What to do: The lines to find are those in the entries that hold the word "Developers"; copy every one of them.

---

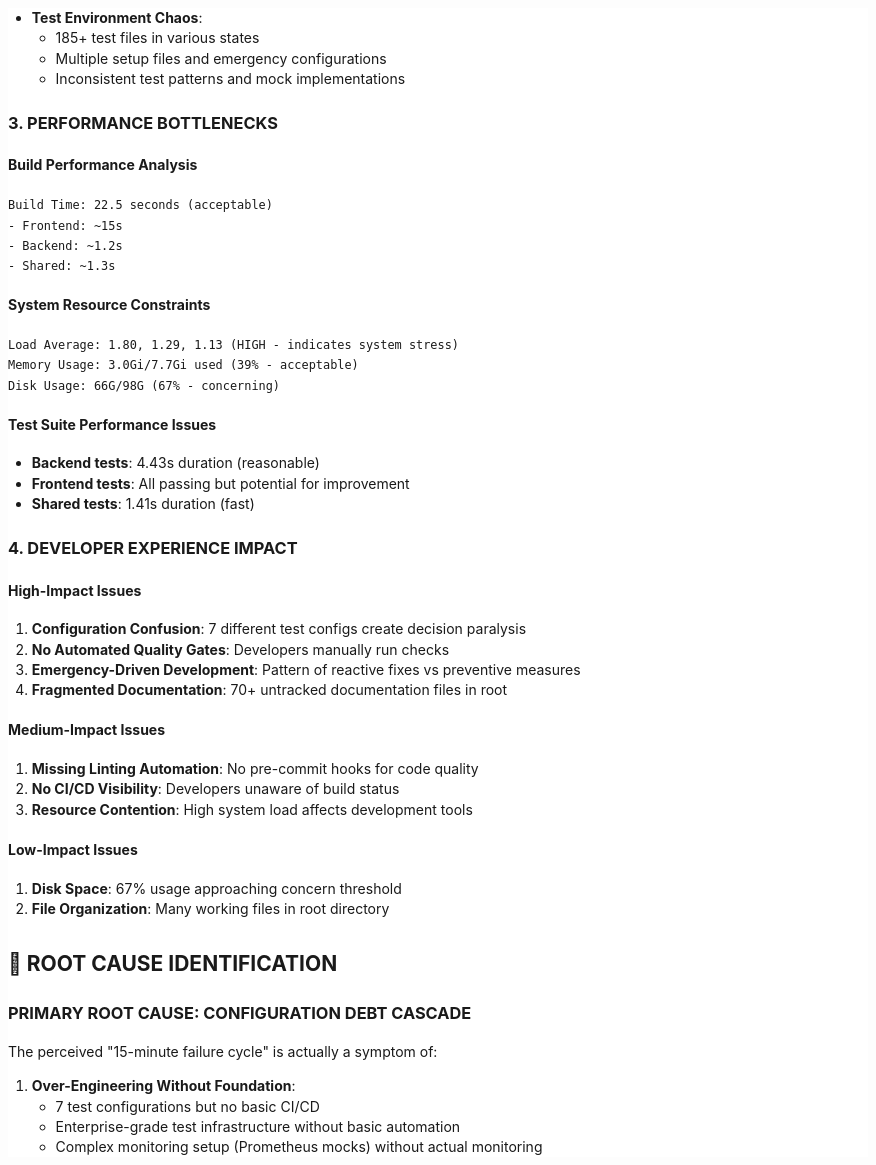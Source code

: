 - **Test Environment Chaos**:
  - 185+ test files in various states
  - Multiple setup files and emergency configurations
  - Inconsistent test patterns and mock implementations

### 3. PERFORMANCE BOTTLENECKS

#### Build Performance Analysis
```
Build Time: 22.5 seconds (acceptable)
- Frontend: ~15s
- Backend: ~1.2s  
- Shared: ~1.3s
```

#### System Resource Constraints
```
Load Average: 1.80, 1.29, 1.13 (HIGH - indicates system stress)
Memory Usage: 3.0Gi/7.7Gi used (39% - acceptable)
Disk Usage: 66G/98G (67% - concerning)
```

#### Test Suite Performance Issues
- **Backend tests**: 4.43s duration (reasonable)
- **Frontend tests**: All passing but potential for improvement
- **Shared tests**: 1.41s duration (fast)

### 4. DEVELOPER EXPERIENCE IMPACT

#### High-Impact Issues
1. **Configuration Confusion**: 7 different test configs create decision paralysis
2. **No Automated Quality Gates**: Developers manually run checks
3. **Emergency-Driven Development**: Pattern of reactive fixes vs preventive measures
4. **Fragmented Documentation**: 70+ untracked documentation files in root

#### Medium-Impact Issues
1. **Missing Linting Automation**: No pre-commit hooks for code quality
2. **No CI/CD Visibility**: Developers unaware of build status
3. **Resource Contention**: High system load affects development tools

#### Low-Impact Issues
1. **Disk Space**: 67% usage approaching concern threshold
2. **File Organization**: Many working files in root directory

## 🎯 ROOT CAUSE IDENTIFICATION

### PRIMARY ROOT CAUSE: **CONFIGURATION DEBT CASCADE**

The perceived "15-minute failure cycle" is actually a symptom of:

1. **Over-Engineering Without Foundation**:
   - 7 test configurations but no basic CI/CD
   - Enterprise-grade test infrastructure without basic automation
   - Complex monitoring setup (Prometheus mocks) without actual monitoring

---

Task answer:
2. **No Automated Quality Gates**: Developers manually run checks
2. **No CI/CD Visibility**: Developers unaware of build status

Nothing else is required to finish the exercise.